Jim Chmilar comments

Richard, IF you do not agree with the “document as is” then I do not understand how you can vote to re-affirm?

I, myself believe the document needs to be improved TODAY and will be voting to not re-affirm it, because it needs additional information on measurement techniques and that does not depend on the state of SP0169.

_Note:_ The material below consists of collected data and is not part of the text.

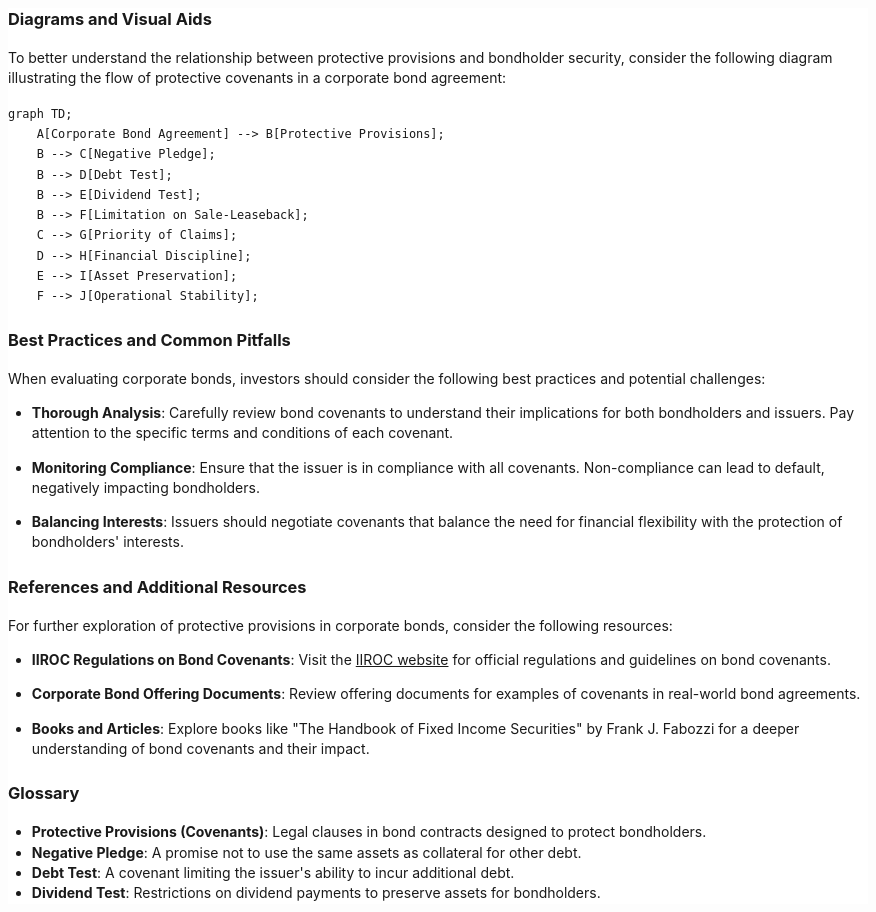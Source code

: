 ### Diagrams and Visual Aids

To better understand the relationship between protective provisions and bondholder security, consider the following diagram illustrating the flow of protective covenants in a corporate bond agreement:

```mermaid
graph TD;
    A[Corporate Bond Agreement] --> B[Protective Provisions];
    B --> C[Negative Pledge];
    B --> D[Debt Test];
    B --> E[Dividend Test];
    B --> F[Limitation on Sale-Leaseback];
    C --> G[Priority of Claims];
    D --> H[Financial Discipline];
    E --> I[Asset Preservation];
    F --> J[Operational Stability];
```

### Best Practices and Common Pitfalls

When evaluating corporate bonds, investors should consider the following best practices and potential challenges:

- **Thorough Analysis**: Carefully review bond covenants to understand their implications for both bondholders and issuers. Pay attention to the specific terms and conditions of each covenant.

- **Monitoring Compliance**: Ensure that the issuer is in compliance with all covenants. Non-compliance can lead to default, negatively impacting bondholders.

- **Balancing Interests**: Issuers should negotiate covenants that balance the need for financial flexibility with the protection of bondholders' interests.

### References and Additional Resources

For further exploration of protective provisions in corporate bonds, consider the following resources:

- **IIROC Regulations on Bond Covenants**: Visit the [IIROC website](https://www.iiroc.ca) for official regulations and guidelines on bond covenants.

- **Corporate Bond Offering Documents**: Review offering documents for examples of covenants in real-world bond agreements.

- **Books and Articles**: Explore books like "The Handbook of Fixed Income Securities" by Frank J. Fabozzi for a deeper understanding of bond covenants and their impact.

### Glossary

- **Protective Provisions (Covenants)**: Legal clauses in bond contracts designed to protect bondholders.
- **Negative Pledge**: A promise not to use the same assets as collateral for other debt.
- **Debt Test**: A covenant limiting the issuer's ability to incur additional debt.
- **Dividend Test**: Restrictions on dividend payments to preserve assets for bondholders.
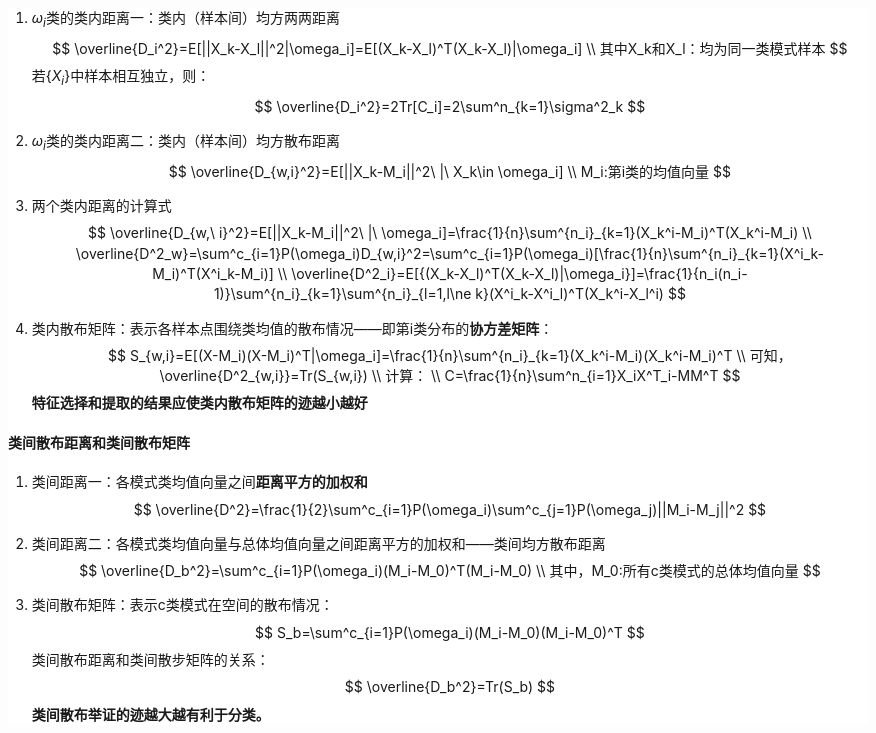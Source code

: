 1. $\omega_i$类的类内距离一：类内（样本间）均方两两距离
   $$
   \overline{D_i^2}=E[||X_k-X_l||^2|\omega_i]=E[(X_k-X_l)^T(X_k-X_l)|\omega_i] \\
   其中X_k和X_l：均为同一类模式样本
   $$
   若{$X_i$}中样本相互独立，则：
   $$
   \overline{D_i^2}=2Tr[C_i]=2\sum^n_{k=1}\sigma^2_k
   $$

2. $\omega_i$类的类内距离二：类内（样本间）均方散布距离
   $$
   \overline{D_{w,i}^2}=E[||X_k-M_i||^2\ |\ X_k\in \omega_i] \\
   M_i:第i类的均值向量
   $$

3. 两个类内距离的计算式
   $$
   \overline{D_{w,\ i}^2}=E[||X_k-M_i||^2\ |\ \omega_i]=\frac{1}{n}\sum^{n_i}_{k=1}(X_k^i-M_i)^T(X_k^i-M_i) \\
   \overline{D^2_w}=\sum^c_{i=1}P(\omega_i)D_{w,i}^2=\sum^c_{i=1}P(\omega_i)[\frac{1}{n}\sum^{n_i}_{k=1}(X^i_k-M_i)^T(X^i_k-M_i)] \\
   \overline{D^2_i}=E[{(X_k-X_l)^T(X_k-X_l)|\omega_i}]=\frac{1}{n_i(n_i-1)}\sum^{n_i}_{k=1}\sum^{n_i}_{l=1,l\ne k}(X^i_k-X^i_l)^T(X_k^i-X_l^i)
   $$




1. 类内散布矩阵：表示各样本点围绕类均值的散布情况——即第i类分布的**协方差矩阵**：
   $$
   S_{w,i}=E[(X-M_i)(X-M_i)^T|\omega_i]=\frac{1}{n}\sum^{n_i}_{k=1}(X_k^i-M_i)(X_k^i-M_i)^T \\
   可知，\overline{D^2_{w,i}}=Tr(S_{w,i}) \\
   计算： \\
   C=\frac{1}{n}\sum^n_{i=1}X_iX^T_i-MM^T
   $$
   **特征选择和提取的结果应使类内散布矩阵的迹越小越好**

#### 类间散布距离和类间散布矩阵

1. 类间距离一：各模式类均值向量之间**距离平方的加权和**
   $$
   \overline{D^2}=\frac{1}{2}\sum^c_{i=1}P(\omega_i)\sum^c_{j=1}P(\omega_j)||M_i-M_j||^2
   $$




1. 类间距离二：各模式类均值向量与总体均值向量之间距离平方的加权和——类间均方散布距离
   $$
   \overline{D_b^2}=\sum^c_{i=1}P(\omega_i)(M_i-M_0)^T(M_i-M_0) \\
   其中，M_0:所有c类模式的总体均值向量
   $$

2. 类间散布矩阵：表示c类模式在空间的散布情况：
   $$
   S_b=\sum^c_{i=1}P(\omega_i)(M_i-M_0)(M_i-M_0)^T
   $$
   类间散布距离和类间散步矩阵的关系：
   $$
   \overline{D_b^2}=Tr(S_b)
   $$
   **类间散布举证的迹越大越有利于分类。**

The present draft version of the revisions to SP0169 (which is still in TG 360 committee draft stage as everyone knows) I believe does expand the criteria to include the new one that some are proposing, ie a potential valve of –850 mV without consideration or correction for IR drop. Please read all of section 6.2.3.1 which includes a listing of FOUR criteria in 6.2.3.1.1 to 6.2.3.1.4 and in particular 6.2.3.1.3 which is proposed to say “Criteria that have been shown to successfully control corrosion on piping systems can continue to be used on those piping systems” and 6.2.3.1.4 “Other criteria that can be demonstrated to achieve the corrosion control objectives of the operator.” Do these two criteria not allow all those who have been using 850 ON without any correction, or 300 Millivolt shift, or E log I to be in-compliance with the standard?? No need to answer this now, I am sure I will be hearing it when the SP0169 ballot comes out.

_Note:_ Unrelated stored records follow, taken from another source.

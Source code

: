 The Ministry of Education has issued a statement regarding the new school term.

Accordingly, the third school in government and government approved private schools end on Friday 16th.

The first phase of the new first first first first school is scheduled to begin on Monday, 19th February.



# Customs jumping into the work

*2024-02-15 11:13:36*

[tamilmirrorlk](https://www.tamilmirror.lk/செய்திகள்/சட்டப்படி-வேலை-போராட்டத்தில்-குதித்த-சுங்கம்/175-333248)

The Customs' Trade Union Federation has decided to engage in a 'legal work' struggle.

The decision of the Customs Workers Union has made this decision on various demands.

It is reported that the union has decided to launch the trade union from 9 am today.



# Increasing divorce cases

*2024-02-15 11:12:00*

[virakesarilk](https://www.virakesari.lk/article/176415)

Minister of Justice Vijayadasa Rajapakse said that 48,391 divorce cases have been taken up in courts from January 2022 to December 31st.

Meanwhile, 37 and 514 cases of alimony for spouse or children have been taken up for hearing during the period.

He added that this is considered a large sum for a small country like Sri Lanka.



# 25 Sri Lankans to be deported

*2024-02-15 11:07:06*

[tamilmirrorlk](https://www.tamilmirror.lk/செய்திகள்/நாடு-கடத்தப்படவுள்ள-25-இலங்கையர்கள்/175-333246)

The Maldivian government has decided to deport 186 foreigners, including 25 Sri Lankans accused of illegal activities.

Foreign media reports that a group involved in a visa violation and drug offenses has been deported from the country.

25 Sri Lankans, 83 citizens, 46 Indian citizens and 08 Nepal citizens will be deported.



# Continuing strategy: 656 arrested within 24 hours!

It is time for well wishes and hope everybody enjoys the coming Christmas Season.

Cheers

Jim Chmilar

Friday, December 5, 2008

TM0497 and SP0169 comments

It would seem that Jim Chmilar (TG-360 Chairman) intends to go out for ballot on the proposed/revised SP0169, before CORROSION 2009. There are many who do not believe in Jim’s version of what the “FOUR criteria” will allow. Those individuals believe the facts remain that the -850 mV “On” criterion has been removed, only the -850 mV “polarized” (actually instant-off) and the 100 mV polarization criteria remain in black and white, the regulators and other auditors will only want to deal with black and white, and other wording (and lack of wording) within the proposed/revised SP0169, as well as the yet-to-be-created proposed/revised TM0497, along with the most likely perceived ambiguity of the 3rd and 4th “criteria” in the proposed/revised SP0169, will almost certainly make it virtually impossible to ever utilize the -850 mV “On” criterion or any other alternative criterion. In other words, there are many who believe that only the -850 mV “polarized” and the 100 mV polarization criteria will end up being allowed.

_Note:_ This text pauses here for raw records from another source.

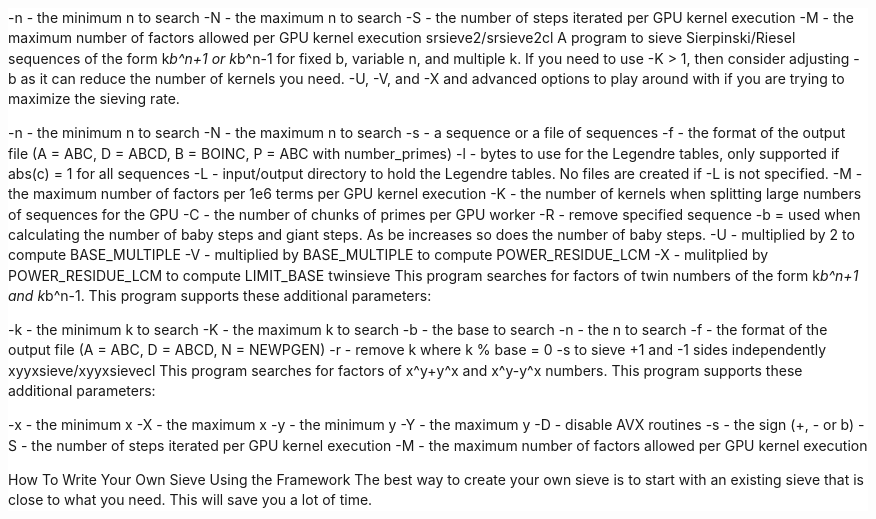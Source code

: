 -n - the minimum n to search
-N - the maximum n to search
-S - the number of steps iterated per GPU kernel execution
-M - the maximum number of factors allowed per GPU kernel execution
srsieve2/srsieve2cl
A program to sieve Sierpinski/Riesel sequences of the form k*b^n+1 or k*b^n-1 for fixed b, variable n, and multiple k.  If you need to use -K > 1, then consider adjusting -b as it can reduce the number of kernels you need.  -U, -V, and -X and advanced options to play around with if you are trying to maximize the sieving rate.

-n - the minimum n to search
-N - the maximum n to search
-s - a sequence or a file of sequences
-f - the format of the output file (A = ABC, D = ABCD, B = BOINC, P = ABC with number_primes)
-l - bytes to use for the Legendre tables, only supported if abs(c) = 1 for all sequences
-L - input/output directory to hold the Legendre tables.  No files are created if -L is not specified.
-M - the maximum number of factors per 1e6 terms per GPU kernel execution
-K - the number of kernels when splitting large numbers of sequences for the GPU
-C - the number of chunks of primes per GPU worker
-R - remove specified sequence
-b = used when calculating the number of baby steps and giant steps.  As be increases so does the number of baby steps.
-U - multiplied by 2 to compute BASE_MULTIPLE
-V - multiplied by BASE_MULTIPLE to compute POWER_RESIDUE_LCM
-X - mulitplied by POWER_RESIDUE_LCM to compute LIMIT_BASE
twinsieve
This program searches for factors of twin numbers of the form k*b^n+1 and k*b^n-1.  This program supports these additional parameters:

-k - the minimum k to search
-K - the maximum k to search
-b - the base to search
-n - the n to search
-f - the format of the output file (A = ABC, D = ABCD, N = NEWPGEN)
-r - remove k where k % base = 0
-s  to sieve +1 and -1 sides independently
xyyxsieve/xyyxsievecl
This program searches for factors of x^y+y^x and x^y-y^x numbers.  This program supports these additional parameters:

-x - the minimum x
-X - the maximum x
-y - the minimum y
-Y - the maximum y
-D - disable AVX routines
-s - the sign (+, - or b)
-S - the number of steps iterated per GPU kernel execution
-M - the maximum number of factors allowed per GPU kernel execution

How To Write Your Own Sieve Using the Framework
The best way to create your own sieve is to start with an existing sieve that is close to what you need.  This will save you a lot of time.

Everyone does need to read the proposed/revised SP0169 very, very carefully. It is the belief of a number of individuals that everyone needs to formally insist the PRCI studies be completed, fully reviewed and incorporated, before the proposed/revised SP0169 goes to ballot. In addition, they believe that everyone should formally insist that the proposed/revised SP0169 and proposed/revised TM0497 go to ballot simultaneously, once both of these proposed revisions have been completed and appropriate changes/incorporations have been made to both based on the PRCI studies, as well as the consensus determinations of the industries most affected by these documents. These are both supposed to be consensus documents. It appears there are many who believe that objective is not truly being achieved.

TM0497-Reaffirmation

I strongly disagree with your position that proposed changes discussed in my original correspondence do not constitute technical changes to TM0497.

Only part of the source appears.